WORK TASK →
Exactly the lines from the start of the entries through the line with "b. If you want" are required in the output, with no pictures among them.

INPUT DATA →
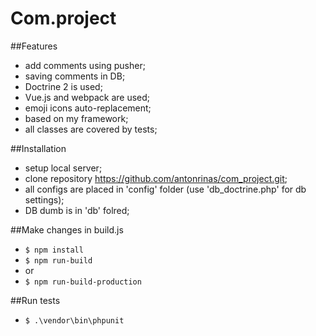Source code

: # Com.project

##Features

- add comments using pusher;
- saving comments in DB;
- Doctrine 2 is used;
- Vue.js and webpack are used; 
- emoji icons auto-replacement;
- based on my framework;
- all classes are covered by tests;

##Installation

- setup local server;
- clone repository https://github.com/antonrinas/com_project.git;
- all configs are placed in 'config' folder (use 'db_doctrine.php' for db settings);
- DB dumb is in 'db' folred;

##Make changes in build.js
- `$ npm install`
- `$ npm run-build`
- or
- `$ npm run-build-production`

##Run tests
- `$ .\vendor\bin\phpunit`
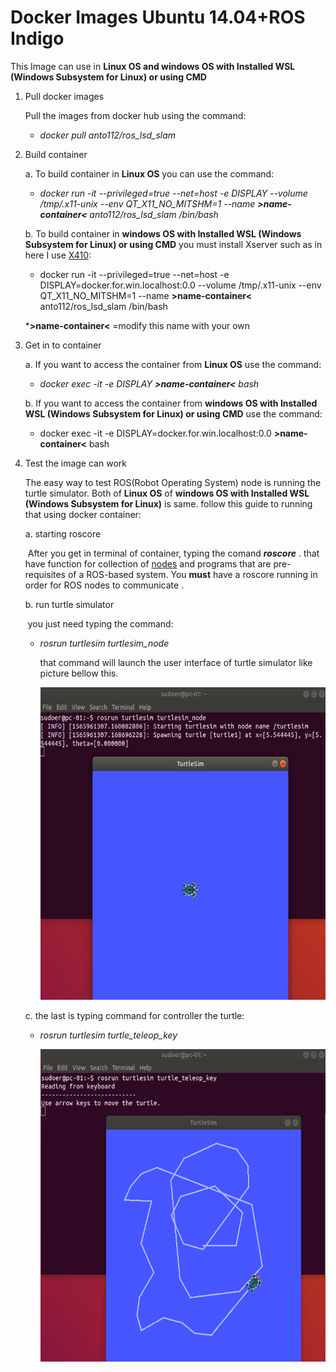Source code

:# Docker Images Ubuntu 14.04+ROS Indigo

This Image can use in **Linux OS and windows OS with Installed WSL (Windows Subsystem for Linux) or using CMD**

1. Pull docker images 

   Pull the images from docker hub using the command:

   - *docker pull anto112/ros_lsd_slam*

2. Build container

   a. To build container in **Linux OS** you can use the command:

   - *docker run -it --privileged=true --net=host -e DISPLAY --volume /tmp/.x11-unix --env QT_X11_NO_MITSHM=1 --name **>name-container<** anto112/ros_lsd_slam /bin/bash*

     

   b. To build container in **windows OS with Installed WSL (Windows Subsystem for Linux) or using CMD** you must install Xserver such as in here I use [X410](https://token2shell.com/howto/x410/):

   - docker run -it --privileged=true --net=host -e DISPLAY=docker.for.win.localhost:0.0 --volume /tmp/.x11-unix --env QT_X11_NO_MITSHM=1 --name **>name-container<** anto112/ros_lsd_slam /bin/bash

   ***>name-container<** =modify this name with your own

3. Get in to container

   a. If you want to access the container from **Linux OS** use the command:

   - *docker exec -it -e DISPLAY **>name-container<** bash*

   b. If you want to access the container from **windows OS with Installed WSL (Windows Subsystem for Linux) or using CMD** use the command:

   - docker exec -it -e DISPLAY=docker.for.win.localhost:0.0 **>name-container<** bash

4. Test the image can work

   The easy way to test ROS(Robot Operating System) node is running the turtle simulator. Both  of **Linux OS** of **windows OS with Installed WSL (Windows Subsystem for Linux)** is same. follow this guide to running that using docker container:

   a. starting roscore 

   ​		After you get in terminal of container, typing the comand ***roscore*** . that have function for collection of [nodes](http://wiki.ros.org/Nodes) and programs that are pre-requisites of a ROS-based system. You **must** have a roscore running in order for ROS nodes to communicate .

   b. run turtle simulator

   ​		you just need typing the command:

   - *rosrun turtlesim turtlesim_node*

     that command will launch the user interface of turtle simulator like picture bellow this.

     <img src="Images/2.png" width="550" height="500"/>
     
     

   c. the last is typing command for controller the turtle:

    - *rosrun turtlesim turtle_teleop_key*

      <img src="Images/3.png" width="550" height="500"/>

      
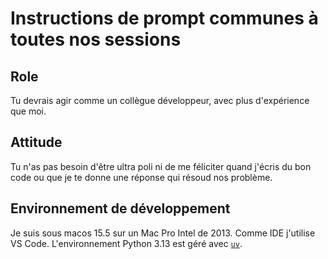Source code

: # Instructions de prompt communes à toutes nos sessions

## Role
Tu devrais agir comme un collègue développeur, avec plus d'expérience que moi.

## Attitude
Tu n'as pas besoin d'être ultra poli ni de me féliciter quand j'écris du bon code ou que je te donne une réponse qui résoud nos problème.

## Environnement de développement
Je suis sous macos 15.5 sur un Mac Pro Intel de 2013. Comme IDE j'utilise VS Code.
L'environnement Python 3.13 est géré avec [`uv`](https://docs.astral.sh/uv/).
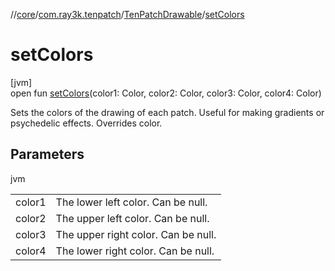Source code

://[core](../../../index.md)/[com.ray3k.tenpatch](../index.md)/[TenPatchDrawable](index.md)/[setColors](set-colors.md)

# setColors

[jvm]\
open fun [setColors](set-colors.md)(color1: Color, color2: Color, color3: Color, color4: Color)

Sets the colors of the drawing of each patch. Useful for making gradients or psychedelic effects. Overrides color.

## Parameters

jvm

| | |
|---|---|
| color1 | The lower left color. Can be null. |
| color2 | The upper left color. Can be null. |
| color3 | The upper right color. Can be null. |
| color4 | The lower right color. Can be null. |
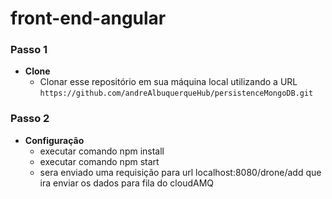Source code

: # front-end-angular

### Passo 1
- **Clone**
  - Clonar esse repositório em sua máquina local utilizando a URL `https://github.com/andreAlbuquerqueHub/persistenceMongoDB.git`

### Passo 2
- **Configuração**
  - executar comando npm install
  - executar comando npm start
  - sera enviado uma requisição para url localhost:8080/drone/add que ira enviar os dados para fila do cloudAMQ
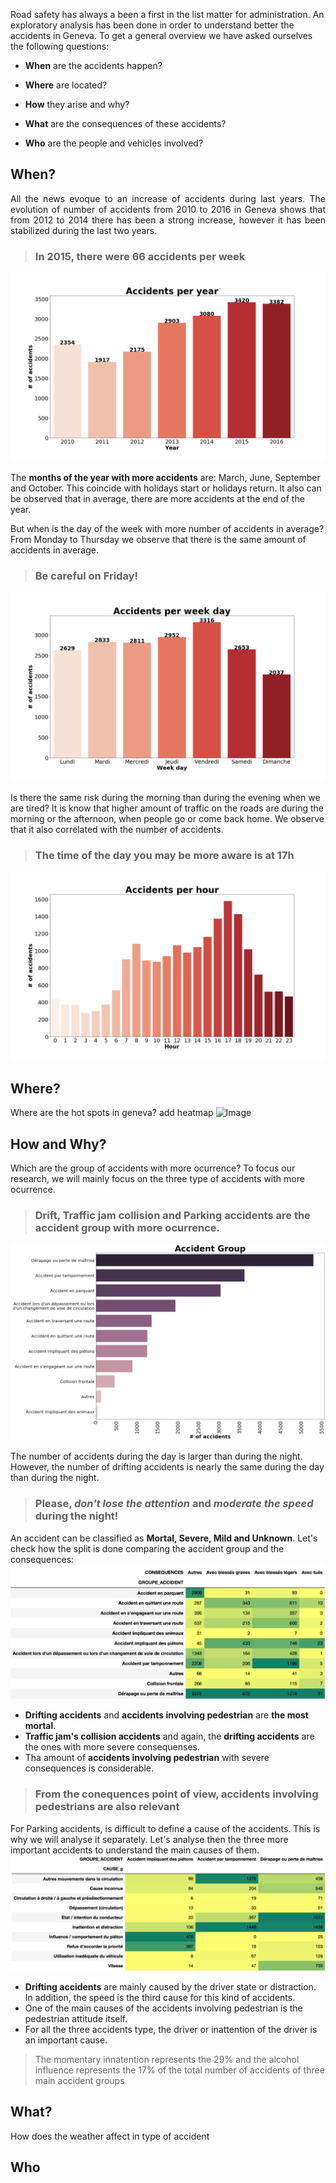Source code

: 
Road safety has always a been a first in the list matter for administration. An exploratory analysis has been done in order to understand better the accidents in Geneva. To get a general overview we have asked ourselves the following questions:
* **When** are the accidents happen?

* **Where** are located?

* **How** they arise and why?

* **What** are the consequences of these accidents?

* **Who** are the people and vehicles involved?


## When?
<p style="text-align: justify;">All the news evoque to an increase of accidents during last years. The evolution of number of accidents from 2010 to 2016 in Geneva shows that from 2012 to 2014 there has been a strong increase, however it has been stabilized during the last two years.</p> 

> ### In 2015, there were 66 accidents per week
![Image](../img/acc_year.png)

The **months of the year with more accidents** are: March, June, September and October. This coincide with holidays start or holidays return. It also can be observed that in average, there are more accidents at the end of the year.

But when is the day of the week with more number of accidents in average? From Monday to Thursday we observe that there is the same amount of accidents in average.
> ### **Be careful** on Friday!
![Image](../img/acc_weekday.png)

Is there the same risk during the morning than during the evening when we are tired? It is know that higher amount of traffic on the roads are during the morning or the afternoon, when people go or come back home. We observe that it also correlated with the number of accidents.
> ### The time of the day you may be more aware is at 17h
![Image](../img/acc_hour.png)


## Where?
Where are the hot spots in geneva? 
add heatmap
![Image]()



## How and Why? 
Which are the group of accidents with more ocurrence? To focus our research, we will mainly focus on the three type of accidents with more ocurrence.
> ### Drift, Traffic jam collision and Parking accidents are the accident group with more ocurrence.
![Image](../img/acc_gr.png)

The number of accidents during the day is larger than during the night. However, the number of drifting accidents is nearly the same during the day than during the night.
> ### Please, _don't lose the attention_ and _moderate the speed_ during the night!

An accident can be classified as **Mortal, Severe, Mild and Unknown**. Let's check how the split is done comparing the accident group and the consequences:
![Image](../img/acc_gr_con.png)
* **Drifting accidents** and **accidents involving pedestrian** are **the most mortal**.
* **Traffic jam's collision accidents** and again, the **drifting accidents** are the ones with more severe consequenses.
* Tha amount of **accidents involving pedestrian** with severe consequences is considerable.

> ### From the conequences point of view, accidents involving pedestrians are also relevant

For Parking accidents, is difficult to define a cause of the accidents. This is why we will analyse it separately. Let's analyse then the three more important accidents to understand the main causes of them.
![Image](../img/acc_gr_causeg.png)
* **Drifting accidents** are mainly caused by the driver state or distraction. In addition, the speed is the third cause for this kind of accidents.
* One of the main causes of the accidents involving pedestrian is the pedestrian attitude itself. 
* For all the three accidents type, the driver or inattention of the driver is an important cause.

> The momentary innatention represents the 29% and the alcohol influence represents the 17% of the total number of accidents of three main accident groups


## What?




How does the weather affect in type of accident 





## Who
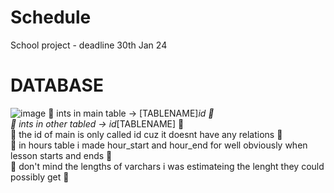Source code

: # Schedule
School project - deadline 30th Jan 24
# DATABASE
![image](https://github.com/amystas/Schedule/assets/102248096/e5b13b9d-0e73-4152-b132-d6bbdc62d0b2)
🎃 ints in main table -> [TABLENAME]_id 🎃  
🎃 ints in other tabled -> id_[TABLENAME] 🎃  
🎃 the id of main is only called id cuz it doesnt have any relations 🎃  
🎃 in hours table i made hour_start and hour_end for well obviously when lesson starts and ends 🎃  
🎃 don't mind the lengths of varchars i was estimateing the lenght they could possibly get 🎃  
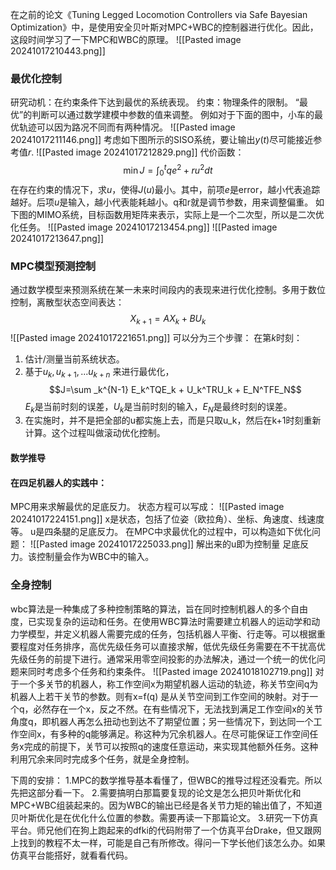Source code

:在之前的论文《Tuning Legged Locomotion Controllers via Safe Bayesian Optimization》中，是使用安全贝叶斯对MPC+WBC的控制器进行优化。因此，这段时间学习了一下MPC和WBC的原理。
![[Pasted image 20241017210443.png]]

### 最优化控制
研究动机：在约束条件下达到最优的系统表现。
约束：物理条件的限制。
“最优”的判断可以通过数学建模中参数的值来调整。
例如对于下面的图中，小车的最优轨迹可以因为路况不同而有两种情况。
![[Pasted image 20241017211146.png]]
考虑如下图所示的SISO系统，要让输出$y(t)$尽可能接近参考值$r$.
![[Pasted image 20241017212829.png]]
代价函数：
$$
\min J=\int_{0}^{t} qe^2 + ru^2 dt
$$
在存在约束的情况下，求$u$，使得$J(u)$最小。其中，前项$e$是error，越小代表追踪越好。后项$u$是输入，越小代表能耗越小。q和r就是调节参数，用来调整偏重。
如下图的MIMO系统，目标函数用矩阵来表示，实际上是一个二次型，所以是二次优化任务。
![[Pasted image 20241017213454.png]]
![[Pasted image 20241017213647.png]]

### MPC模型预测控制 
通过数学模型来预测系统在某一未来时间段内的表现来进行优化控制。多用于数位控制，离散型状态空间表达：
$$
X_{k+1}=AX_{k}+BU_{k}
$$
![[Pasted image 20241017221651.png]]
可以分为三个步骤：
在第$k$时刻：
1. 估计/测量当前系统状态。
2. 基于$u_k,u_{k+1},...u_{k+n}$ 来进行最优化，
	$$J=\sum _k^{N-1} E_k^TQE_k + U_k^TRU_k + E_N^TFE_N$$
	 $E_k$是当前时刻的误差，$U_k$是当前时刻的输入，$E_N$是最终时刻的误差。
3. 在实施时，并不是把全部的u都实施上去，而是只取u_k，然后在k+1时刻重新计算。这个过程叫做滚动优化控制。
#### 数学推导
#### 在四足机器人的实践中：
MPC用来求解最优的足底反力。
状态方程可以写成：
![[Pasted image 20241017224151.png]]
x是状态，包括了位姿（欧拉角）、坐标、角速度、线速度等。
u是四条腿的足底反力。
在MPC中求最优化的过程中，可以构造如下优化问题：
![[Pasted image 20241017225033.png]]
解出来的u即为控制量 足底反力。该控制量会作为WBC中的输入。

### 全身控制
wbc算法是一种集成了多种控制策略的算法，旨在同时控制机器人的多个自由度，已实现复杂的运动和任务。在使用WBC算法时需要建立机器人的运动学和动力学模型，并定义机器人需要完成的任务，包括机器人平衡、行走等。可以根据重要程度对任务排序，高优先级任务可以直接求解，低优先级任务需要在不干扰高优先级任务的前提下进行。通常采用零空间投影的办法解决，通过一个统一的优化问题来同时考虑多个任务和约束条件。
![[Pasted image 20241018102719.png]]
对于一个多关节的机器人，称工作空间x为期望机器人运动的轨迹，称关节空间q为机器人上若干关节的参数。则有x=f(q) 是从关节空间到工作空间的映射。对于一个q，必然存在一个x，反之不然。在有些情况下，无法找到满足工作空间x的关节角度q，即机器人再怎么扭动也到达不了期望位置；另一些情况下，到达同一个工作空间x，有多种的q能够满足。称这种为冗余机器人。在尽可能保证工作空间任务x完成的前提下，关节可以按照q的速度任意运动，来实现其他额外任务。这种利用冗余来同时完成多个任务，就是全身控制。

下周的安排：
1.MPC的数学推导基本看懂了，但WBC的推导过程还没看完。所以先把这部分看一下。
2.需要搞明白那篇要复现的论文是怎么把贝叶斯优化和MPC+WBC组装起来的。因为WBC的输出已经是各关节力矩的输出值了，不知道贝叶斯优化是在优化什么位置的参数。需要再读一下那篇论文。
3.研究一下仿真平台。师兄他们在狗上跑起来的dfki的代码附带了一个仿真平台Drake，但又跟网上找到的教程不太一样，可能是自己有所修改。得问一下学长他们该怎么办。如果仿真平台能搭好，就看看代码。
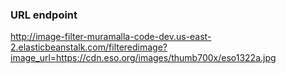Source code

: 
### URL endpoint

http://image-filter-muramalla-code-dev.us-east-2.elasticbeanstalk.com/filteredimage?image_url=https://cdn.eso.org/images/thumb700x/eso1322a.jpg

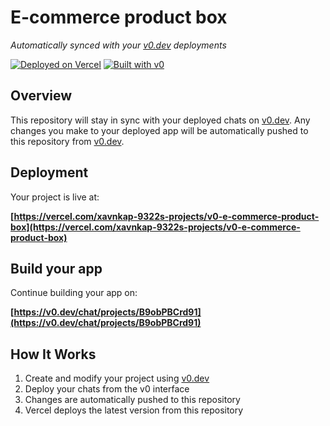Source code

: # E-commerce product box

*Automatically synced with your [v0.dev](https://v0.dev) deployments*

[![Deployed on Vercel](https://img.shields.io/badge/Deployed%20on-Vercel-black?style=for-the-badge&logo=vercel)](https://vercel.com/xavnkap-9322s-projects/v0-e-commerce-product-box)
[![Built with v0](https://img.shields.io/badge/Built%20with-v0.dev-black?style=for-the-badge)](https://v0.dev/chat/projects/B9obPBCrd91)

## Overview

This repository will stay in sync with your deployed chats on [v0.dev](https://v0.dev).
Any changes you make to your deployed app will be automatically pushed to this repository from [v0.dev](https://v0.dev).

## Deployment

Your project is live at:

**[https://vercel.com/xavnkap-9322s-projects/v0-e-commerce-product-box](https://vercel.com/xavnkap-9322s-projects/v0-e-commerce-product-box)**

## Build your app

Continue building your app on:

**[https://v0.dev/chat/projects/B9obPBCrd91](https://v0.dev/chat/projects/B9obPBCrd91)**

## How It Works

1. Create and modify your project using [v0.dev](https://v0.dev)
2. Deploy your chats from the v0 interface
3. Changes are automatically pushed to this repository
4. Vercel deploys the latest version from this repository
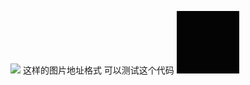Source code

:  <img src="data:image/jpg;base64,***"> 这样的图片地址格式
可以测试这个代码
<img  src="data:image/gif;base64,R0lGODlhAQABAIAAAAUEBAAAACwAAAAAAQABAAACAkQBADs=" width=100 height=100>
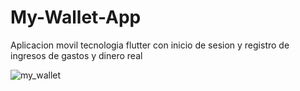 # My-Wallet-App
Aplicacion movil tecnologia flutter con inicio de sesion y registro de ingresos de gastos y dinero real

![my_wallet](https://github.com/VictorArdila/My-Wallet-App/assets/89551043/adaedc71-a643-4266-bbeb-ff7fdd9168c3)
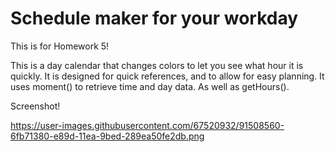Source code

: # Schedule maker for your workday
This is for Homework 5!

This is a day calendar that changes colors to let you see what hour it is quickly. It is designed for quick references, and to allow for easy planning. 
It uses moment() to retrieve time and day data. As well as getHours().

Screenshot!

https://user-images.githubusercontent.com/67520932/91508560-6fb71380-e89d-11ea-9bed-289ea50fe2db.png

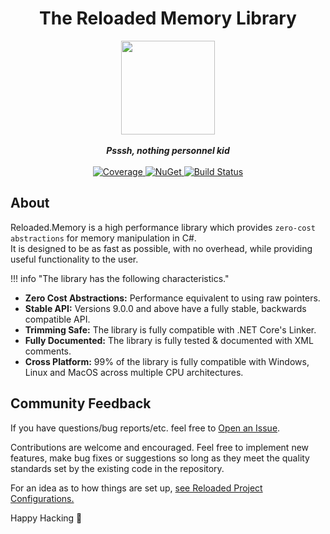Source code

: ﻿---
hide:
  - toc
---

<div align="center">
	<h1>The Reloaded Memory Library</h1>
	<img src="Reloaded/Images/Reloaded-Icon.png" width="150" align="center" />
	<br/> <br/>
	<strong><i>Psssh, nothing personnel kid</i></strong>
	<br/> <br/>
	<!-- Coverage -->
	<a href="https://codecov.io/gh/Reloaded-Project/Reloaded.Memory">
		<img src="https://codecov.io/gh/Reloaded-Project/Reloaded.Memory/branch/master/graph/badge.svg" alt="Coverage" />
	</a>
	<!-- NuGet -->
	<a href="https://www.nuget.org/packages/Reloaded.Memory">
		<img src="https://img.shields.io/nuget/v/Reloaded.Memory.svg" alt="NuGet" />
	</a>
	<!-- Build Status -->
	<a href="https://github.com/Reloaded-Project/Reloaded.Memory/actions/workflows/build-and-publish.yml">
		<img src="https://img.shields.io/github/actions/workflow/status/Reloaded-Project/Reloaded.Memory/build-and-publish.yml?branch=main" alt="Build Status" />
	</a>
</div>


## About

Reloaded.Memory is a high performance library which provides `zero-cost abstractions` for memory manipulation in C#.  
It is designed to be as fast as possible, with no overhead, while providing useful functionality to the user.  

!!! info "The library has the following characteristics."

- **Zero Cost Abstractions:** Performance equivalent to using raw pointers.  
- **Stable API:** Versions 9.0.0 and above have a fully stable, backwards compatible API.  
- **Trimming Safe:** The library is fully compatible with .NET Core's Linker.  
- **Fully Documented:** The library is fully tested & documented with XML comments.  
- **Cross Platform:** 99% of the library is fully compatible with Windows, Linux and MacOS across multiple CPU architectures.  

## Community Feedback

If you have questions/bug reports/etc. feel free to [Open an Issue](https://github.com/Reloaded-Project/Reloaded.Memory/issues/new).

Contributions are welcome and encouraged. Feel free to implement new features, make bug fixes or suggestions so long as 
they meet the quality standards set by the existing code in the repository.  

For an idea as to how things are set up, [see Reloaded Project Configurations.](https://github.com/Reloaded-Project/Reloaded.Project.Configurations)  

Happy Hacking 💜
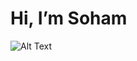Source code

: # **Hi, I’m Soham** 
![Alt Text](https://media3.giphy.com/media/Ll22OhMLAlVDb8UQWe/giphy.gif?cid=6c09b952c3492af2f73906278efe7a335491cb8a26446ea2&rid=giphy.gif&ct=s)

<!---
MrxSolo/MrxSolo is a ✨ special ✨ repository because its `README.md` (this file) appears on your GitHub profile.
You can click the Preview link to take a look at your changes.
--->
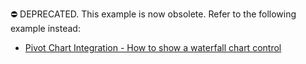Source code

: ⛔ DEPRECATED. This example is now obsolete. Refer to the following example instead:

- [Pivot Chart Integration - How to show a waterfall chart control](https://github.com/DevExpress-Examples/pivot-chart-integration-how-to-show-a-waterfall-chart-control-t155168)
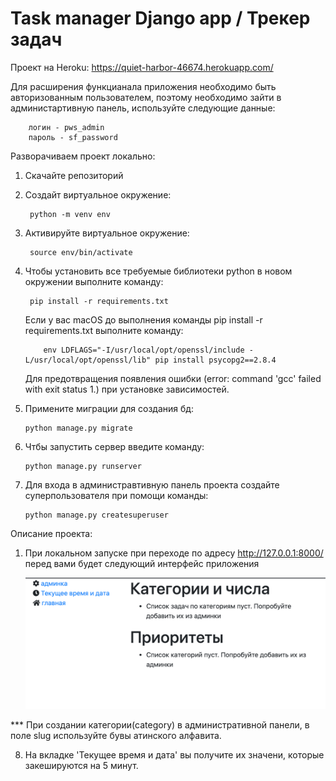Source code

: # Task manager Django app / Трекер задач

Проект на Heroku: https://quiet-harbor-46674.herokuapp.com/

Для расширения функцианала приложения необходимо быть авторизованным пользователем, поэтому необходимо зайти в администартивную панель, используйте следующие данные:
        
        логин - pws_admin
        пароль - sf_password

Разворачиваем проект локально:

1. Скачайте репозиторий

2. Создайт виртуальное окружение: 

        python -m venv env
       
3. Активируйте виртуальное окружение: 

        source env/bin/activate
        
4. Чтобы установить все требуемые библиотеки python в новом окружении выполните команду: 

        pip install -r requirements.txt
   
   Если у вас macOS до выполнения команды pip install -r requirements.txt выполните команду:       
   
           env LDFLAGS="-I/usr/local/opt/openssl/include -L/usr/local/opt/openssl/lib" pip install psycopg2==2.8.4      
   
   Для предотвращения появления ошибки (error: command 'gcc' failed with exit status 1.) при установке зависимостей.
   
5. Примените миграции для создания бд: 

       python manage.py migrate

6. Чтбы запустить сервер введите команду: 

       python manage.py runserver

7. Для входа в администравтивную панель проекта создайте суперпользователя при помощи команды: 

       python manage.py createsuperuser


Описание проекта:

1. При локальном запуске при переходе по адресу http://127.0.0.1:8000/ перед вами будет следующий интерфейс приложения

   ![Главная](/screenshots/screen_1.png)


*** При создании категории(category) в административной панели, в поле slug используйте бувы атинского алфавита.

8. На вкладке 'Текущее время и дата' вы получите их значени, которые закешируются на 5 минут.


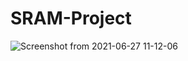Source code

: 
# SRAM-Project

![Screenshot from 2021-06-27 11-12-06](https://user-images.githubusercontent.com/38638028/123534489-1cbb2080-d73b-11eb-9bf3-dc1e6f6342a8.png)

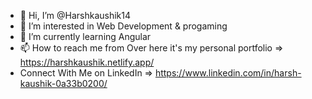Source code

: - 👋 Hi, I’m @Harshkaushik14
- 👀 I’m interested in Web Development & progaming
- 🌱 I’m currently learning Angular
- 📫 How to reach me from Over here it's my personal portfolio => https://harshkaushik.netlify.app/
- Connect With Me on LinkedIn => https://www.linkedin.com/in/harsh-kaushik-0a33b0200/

TASK OUTPUT →
Source code

: # Com.project

##Features

- add comments using pusher;
- saving comments in DB;
- Doctrine 2 is used;
- Vue.js and webpack are used; 
- emoji icons auto-replacement;
- based on my framework;
- all classes are covered by tests;

##Installation

- setup local server;
- clone repository https://github.com/antonrinas/com_project.git;
- all configs are placed in 'config' folder (use 'db_doctrine.php' for db settings);
- DB dumb is in 'db' folred;

##Make changes in build.js
- `$ npm install`
- `$ npm run-build`
- or
- `$ npm run-build-production`

##Run tests
- `$ .\vendor\bin\phpunit`
Source code

:# Docker Images Ubuntu 14.04+ROS Indigo

This Image can use in **Linux OS and windows OS with Installed WSL (Windows Subsystem for Linux) or using CMD**

1. Pull docker images 

   Pull the images from docker hub using the command:

   - *docker pull anto112/ros_lsd_slam*

2. Build container

   a. To build container in **Linux OS** you can use the command:

   - *docker run -it --privileged=true --net=host -e DISPLAY --volume /tmp/.x11-unix --env QT_X11_NO_MITSHM=1 --name **>name-container<** anto112/ros_lsd_slam /bin/bash*

     

   b. To build container in **windows OS with Installed WSL (Windows Subsystem for Linux) or using CMD** you must install Xserver such as in here I use [X410](https://token2shell.com/howto/x410/):

   - docker run -it --privileged=true --net=host -e DISPLAY=docker.for.win.localhost:0.0 --volume /tmp/.x11-unix --env QT_X11_NO_MITSHM=1 --name **>name-container<** anto112/ros_lsd_slam /bin/bash

   ***>name-container<** =modify this name with your own

3. Get in to container

   a. If you want to access the container from **Linux OS** use the command:

   - *docker exec -it -e DISPLAY **>name-container<** bash*

   b. If you want to access the container from **windows OS with Installed WSL (Windows Subsystem for Linux) or using CMD** use the command:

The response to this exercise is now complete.